Well, that something happened this week.

Here’s what happened. The state’s Basic Education Funding Committee came to town for two days of hearings. It had a lot of people on the schedule: Mayor Nutter. Superintendent William Hite. Experts from Penn and Temple. School choice advocates. A real array of the city’s smartest and best-known officials.

Not on the schedule? Parents.

Not on the schedule? Students.

The Basic Education Funding Commission wanted to come to town and hear from just about everybody except the people who are most directly affected by the inadequacies in how we fund our schools.

Crazy, right?

Well, Philadelphia didn’t let that stand.

Public Citizens for Children and Youth announced it would hold a separate one-hour hearing and give the tape to the commission.

POWER, a faith-based organizing group, said it would provide witnesses directly to the commission — whether they were wanted or not. “If there is no authentic public comment period provided, we feel we have no other choice but to exercise our rights to do the right thing and provide expert witnesses anyway, regardless of whether or not they have been invited,” the group said in an open letter to the commission.

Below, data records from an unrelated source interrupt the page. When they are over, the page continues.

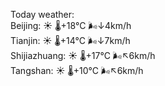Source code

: Today weather:  
Beijing: ☀️   🌡️+18°C 🌬️↓4km/h  
Tianjin: ☀️   🌡️+14°C 🌬️↓7km/h  
Shijiazhuang: ☀️   🌡️+17°C 🌬️↖6km/h  
Tangshan: ☀️   🌡️+10°C 🌬️↖6km/h  
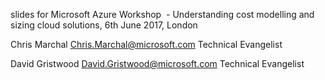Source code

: slides for Microsoft Azure Workshop  - Understanding cost modelling and sizing cloud solutions, 6th June 2017, London

Chris Marchal 
Chris.Marchal@microsoft.com
Technical Evangelist

David Gristwood 
David.Gristwood@microsoft.com
Technical Evangelist
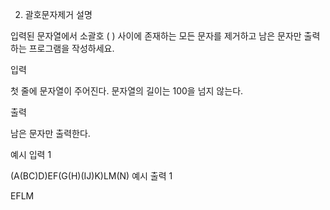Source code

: 
2. 괄호문자제거
   설명

입력된 문자열에서 소괄호 ( ) 사이에 존재하는 모든 문자를 제거하고 남은 문자만 출력하는 프로그램을 작성하세요.


입력

첫 줄에 문자열이 주어진다. 문자열의 길이는 100을 넘지 않는다.


출력

남은 문자만 출력한다.


예시 입력 1

(A(BC)D)EF(G(H)(IJ)K)LM(N)
예시 출력 1

EFLM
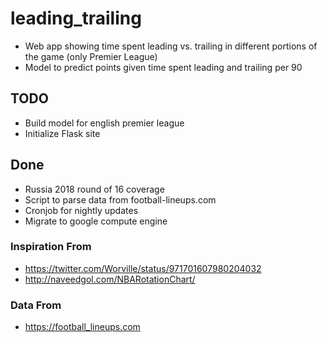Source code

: # leading_trailing
* Web app showing time spent leading vs. trailing in different portions of the game (only Premier League)
* Model to predict points given time spent leading and trailing per 90 

## TODO
* Build model for english premier league
* Initialize Flask site

## Done
* Russia 2018 round of 16 coverage
* Script to parse data from football-lineups.com
* Cronjob for nightly updates
* Migrate to google compute engine

### Inspiration From
* https://twitter.com/Worville/status/971701607980204032
* http://naveedgol.com/NBARotationChart/

### Data From
* https://football_lineups.com 
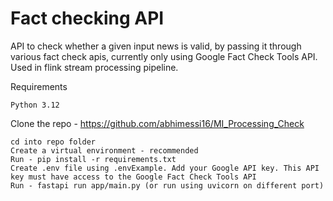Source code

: # Fact checking API

API to check whether a given input news is valid, by passing it through various fact check apis, currently only using Google Fact Check Tools API. Used in flink stream processing pipeline.

Requirements

    Python 3.12

Clone the repo - https://github.com/abhimessi16/MI_Processing_Check

    cd into repo folder
    Create a virtual environment - recommended
    Run - pip install -r requirements.txt
    Create .env file using .envExample. Add your Google API key. This API key must have access to the Google Fact Check Tools API
    Run - fastapi run app/main.py (or run using uvicorn on different port)
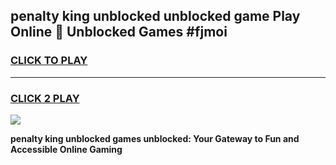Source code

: 
## penalty king unblocked unblocked game Play Online 👋 Unblocked Games #fjmoi
<h3>
<a href="https://premium.freeplayer.one?title=penalty_king_unblocked&ref=21F">CLICK TO PLAY</a></h3>
<hr>

<h3>
<a href="https://premium.freeplayer.one?title=penalty_king_unblocked&ref=21F">CLICK 2 PLAY</a>
  
</h3>

<a href="https://premium.freeplayer.one?title=penalty_king_unblocked&ref=21F/"><img src="https://clearcache.store/games.png"></a>


**penalty king unblocked games unblocked: Your Gateway to Fun and Accessible Online Gaming**
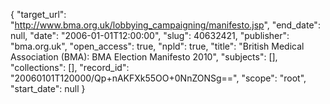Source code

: {
  "target_url": "http://www.bma.org.uk/lobbying_campaigning/manifesto.jsp", 
  "end_date": null, 
  "date": "2006-01-01T12:00:00", 
  "slug": 40632421, 
  "publisher": "bma.org.uk", 
  "open_access": true, 
  "npld": true, 
  "title": "British Medical Association (BMA): BMA Election Manifesto 2010", 
  "subjects": [], 
  "collections": [], 
  "record_id": "20060101T120000/Qp+nAKFXk55OO+0NnZONSg==", 
  "scope": "root", 
  "start_date": null
}

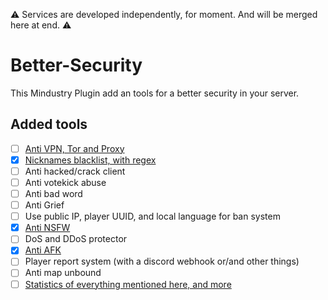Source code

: ⚠️ Services are developed independently, for moment. And will be merged here at end. ⚠️

# Better-Security
This Mindustry Plugin add an tools for a better security in your server.

## Added tools
- [ ] [Anti VPN, Tor and Proxy](https://github.com/xpdustry/Anti-VPN-Service)
- [x] [Nicknames blacklist, with regex](https://github.com/xpdustry/Simple-Blacklist)
- [ ] Anti hacked/crack client
- [ ] Anti votekick abuse
- [ ] Anti bad word
- [ ] Anti Grief
- [ ] Use public IP, player UUID, and local language for ban system
- [x] [Anti NSFW](https://github.com/xpdustry/nohorny)
- [ ] DoS and DDoS protector
- [x] [Anti AFK](https://github.com/xpdustry/AfkPlugin)
- [ ] Player report system (with a discord webhook or/and other things)
- [ ] Anti map unbound
- [ ] [Statistics of everything mentioned here, and more](https://github.com/xpdustry/Better-statistics)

In other words: Listen to us. Or you’ll have a mess on your hands.

Admittedly, I’m not always a fan of such threats. They should probably be used rarely. As often as not, shutting down an event to draw attention to your pet topic is self indulgent. Sometimes, it’s simply rude.

In this case, though, the Basic Education Funding Commission was failing to consider the Big Picture of … basic education funding. All POWER and PCCY did was demand the commission take a broader, fuller view.

The commission, to its credit — albeit under pressure — reconsidered. POWER negotiated a “public comment” period  to be open the second day of hearings — and more importantly, it got the commission to agree to hold a public comment session at its remaining meetings elsewhere around the state. It is, unequivocally, the right thing for the commission to do.

“We fought for public testimony at these hearings because we believe people of this city and state should get a say in their own destiny,” the Rev. Mark Tyler of Mother Bethel A.M.E said in a press release announcing the agreement. “This is not just a win for POWER. It’s a win for Philadelphia and Pennsylvania.”

He’s right. It’s a remarkable thing. And it happened because Philadelphians — residents of one of the most pugnacious, argumentative cities you’ll ever know — took a stand and forced the issue. We used our powers for good. We should all be proud of our city.